There is a lot of new-born enthusiasm for functional programming, especially with the introduction of Lambda expressions in Java 8.

Functional programming is indeed quite interesting, but let me introduce this through an example.

Recently, I needed to calculate the correlation between a set of variables representing different characteristics of vehicles. For example, I wanted to find out if the weight (wt) of a vehicle influenced negatively (or positively) its miles per gallon (mpg), or if there is a relationship between the number of cylinders (cyl) of a vehicle and its horse-power (hp).

Having done that, I generated a table whose rows listed the variables that are strongly correlated.

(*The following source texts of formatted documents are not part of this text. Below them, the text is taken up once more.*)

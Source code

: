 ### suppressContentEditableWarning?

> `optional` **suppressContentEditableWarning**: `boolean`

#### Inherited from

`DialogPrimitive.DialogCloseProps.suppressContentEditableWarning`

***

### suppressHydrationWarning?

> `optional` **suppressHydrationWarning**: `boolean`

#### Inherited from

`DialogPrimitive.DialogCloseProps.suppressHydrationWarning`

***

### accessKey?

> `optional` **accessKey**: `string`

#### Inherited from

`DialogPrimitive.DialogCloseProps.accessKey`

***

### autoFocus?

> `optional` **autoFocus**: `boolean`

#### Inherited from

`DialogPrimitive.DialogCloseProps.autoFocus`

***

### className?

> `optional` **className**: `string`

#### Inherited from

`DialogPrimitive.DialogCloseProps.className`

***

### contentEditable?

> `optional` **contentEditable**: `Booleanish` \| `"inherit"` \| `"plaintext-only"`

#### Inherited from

Here is an example of the output:

x      y      corrCoef        prob
1  mpg   cyl            -0.85      6.11e-10
2  mpg disp           -0.85      9.38e-10
3  mpg   wt            -0.87      1.29e-10
4  cyl   disp             0.90      1.80e-12
5  cyl      hp            0.83       3.47e-09
6  cyl       vs          -0.81        1.84e-08
7 disp     wt           0.89        1.22e-11

My next task is to sort this table by decreasing order of correlation. In other words, I would like to see first those variables that correlate the most. Yet, note that it doesn’t matter if it is a positive (direct correlation as in the case of number of cylinders vs HP) or a negative (indirect correlation as in the case of mpg vs weight) correlation, in other words, I want to sort the absolute value of the correlation coefficients (column 3).

Here is where it starts to get interesting. Considering this table to be named as carsCorrTable, I can do this with the following expression:

carsCorrTable <- carsCorrTable[order(abs(carsCorrTable[,3]), decreasing=TRUE),]

Let’s distill this:

1. abs(carsCorrTable[,3]): apply the absolute function to all members of the third column of carsCorrTable
2. order(abs(carsCorrTable[,3], decreasing=TRUE): order in decreasing values
3. carsCorrTable[order(abs(carsCorrTable[,3]), decreasing=TRUE),]: select the ordered rows
4. carsCorrTable <- carsCorrTable[order(abs(carsCorrTable[,3]), decreasing=TRUE),]: reassign to the original table

Note the conciseness and powerfulness of the original expression! It all boils down to applying several functions to vectors of values. In other words, it is the combination of functional programming and vector-based programming together.

In my mind, a programming model has the right fluency for a task if you are able to code the task in an intuitive manner where you were sure it would not work the first time around, and yet it does! This is exactly what happened to me in this case, even though I hadn’t done this before, I was able to come up with the previous expression rather quickly and (perhaps because of it) was expecting to have to spend the next few hours debugging it, yet it simply worked as expected.

Consider how you would have to do this using your general imperative language. You would need to iterate through each correlation coefficient and calculate its absolute value, then again iterate through the result to sort them, and perhaps do a final iteration to assign the sorted values back to the table. I didn’t have the heart to implement this, but I bet you it wouldn’t look nice in Java 7, C++, etc.

Fortunately, Java 8 introduces lambda expressions and Iterable.forEach(), which should yield nicely clean programs as the previous one. Interestingly, note how in this example I used R, which has been available for over two decades now. (Granted, not sure it would have mattered to introduce these features before, would the community be matured enough to use it? Is it now?)

There is still one very interesting and fundamental question to this, which is how does it compare the execution time (i.e. time complexity) of running this small task in its vectorized functional form and in its imperative form. Would it be the same? Would the vectorized implementation be able to execute in parallel as expected, and therefore yield better results? Or would it eventually all boil down to nested iterations with some polynomial order of growth?